__What is expected__. Check each line of the listing for the word "endIndex" and report how many lines contain it, giving nothing but the number.

__Source material__.
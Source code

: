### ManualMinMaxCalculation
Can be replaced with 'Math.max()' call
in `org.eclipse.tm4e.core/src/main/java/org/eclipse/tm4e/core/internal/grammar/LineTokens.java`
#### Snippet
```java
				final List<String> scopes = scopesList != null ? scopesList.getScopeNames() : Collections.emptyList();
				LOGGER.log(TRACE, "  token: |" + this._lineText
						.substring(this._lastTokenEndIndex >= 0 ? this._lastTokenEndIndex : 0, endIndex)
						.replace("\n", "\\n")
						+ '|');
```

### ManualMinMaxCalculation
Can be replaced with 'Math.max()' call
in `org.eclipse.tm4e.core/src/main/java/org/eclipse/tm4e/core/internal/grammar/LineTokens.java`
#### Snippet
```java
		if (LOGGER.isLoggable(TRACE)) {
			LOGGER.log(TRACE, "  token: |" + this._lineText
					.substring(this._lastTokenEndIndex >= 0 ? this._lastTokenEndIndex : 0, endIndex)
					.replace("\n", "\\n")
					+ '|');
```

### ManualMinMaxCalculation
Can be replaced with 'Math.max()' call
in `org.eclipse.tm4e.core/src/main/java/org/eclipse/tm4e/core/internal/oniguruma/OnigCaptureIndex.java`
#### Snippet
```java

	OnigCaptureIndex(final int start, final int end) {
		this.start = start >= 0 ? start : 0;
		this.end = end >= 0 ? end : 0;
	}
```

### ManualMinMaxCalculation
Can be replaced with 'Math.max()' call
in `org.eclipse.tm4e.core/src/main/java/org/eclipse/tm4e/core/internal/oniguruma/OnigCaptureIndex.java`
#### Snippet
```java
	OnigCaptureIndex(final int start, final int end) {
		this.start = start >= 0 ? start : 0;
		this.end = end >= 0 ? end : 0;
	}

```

__Exercise answer__. 2